An initial analysis scope is set by default. With the SonarScanner for Maven, the initial analysis scope is:
* For source files: all the files stored under `src/main/java` (in the root or module directories).
* For test files: all the files stored under `src/test/java` (in the root or module directories).
To adjust the analysis scope, you can:
* Adjust the initial scope. See [#adjusting-the-initial-scope](#adjusting-the-initial-scope "mention") below.
* Exclude specific files from the initial scope. See the [setting-analysis-scope](https://docs.sonarsource.com/sonarqube-cloud/managing-your-projects/project-analysis/setting-analysis-scope "mention") pages.

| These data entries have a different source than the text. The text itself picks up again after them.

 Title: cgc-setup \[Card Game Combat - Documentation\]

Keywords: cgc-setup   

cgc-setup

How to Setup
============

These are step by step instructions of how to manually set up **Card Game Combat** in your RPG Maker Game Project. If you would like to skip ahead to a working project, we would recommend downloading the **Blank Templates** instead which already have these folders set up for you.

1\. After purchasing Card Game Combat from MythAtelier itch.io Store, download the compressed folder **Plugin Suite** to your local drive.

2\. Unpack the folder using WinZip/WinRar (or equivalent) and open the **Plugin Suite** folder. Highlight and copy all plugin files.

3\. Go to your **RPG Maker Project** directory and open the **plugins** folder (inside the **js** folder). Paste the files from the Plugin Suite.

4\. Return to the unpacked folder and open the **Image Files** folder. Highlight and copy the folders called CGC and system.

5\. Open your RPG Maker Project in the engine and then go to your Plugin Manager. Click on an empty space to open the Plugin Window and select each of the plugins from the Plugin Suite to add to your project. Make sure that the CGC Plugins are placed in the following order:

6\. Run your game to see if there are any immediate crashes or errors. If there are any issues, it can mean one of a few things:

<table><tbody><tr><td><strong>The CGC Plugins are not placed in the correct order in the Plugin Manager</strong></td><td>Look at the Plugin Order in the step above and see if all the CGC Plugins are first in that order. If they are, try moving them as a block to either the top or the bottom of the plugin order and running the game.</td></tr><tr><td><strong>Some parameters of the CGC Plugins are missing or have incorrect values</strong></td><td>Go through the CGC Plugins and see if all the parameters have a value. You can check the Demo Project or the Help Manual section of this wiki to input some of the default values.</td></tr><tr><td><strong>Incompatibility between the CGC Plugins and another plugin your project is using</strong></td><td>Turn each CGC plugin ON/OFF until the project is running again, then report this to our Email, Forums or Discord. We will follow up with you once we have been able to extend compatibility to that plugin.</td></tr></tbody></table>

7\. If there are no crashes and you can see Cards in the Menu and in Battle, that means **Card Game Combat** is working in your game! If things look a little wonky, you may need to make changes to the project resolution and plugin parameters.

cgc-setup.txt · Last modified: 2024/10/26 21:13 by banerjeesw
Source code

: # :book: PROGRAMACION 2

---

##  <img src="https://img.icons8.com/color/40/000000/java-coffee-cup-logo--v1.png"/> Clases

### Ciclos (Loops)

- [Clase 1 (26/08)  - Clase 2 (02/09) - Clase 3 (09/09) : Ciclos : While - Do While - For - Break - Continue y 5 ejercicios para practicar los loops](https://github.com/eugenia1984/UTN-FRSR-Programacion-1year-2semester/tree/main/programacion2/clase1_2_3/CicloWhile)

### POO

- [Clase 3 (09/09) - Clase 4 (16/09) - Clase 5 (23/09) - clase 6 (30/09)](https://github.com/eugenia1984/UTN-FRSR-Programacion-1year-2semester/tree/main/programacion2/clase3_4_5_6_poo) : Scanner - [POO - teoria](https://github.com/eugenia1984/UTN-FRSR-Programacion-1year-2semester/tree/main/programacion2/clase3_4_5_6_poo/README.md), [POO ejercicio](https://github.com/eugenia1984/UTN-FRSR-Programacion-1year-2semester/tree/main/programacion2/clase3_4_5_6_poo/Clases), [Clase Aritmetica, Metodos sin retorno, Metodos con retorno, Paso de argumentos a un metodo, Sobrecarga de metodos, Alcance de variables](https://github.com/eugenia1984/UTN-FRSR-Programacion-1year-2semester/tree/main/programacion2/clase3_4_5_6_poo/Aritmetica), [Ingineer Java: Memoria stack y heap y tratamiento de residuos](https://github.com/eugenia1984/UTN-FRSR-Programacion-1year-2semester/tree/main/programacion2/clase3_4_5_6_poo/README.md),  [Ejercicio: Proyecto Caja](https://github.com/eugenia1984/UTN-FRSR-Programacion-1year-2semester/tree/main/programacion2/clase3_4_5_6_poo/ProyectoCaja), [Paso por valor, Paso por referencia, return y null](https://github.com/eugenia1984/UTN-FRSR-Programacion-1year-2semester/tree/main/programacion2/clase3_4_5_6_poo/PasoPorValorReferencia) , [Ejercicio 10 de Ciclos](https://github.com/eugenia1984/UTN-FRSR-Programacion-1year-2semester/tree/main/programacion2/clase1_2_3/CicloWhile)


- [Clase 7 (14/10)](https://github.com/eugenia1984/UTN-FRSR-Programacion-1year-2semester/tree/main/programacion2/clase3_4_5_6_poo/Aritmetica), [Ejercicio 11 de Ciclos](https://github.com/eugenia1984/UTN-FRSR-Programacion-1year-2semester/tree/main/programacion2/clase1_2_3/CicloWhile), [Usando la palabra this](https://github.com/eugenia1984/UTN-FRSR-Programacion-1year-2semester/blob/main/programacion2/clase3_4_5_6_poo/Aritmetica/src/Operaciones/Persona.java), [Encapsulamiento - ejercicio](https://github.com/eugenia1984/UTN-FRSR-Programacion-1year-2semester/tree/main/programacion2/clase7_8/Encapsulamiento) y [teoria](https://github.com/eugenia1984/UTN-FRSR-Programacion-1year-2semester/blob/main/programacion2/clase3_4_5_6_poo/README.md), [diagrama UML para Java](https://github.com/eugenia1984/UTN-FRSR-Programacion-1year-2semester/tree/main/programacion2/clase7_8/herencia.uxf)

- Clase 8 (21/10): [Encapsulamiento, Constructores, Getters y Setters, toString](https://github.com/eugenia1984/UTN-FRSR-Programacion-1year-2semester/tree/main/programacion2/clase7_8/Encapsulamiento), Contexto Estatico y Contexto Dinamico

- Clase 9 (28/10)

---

* Exclude specific modules from the analysis. See [#excluding-a-module-from-the-analysis](#excluding-a-module-from-the-analysis "mention") below.
### Adjusting the initial scope
The initial scope is set through the `sonar.sources` property (for source files) and the `sonar.tests` property (for test files). See Analysis parameters for more information.
To adjust the initial scope, you have two options:
* override these properties by setting them explicitly in your build like any other relevant maven property. See the [setting-initial-scope](https://docs.sonarsource.com/sonarqube-cloud/managing-your-projects/project-analysis/setting-analysis-scope/setting-initial-scope "mention") page.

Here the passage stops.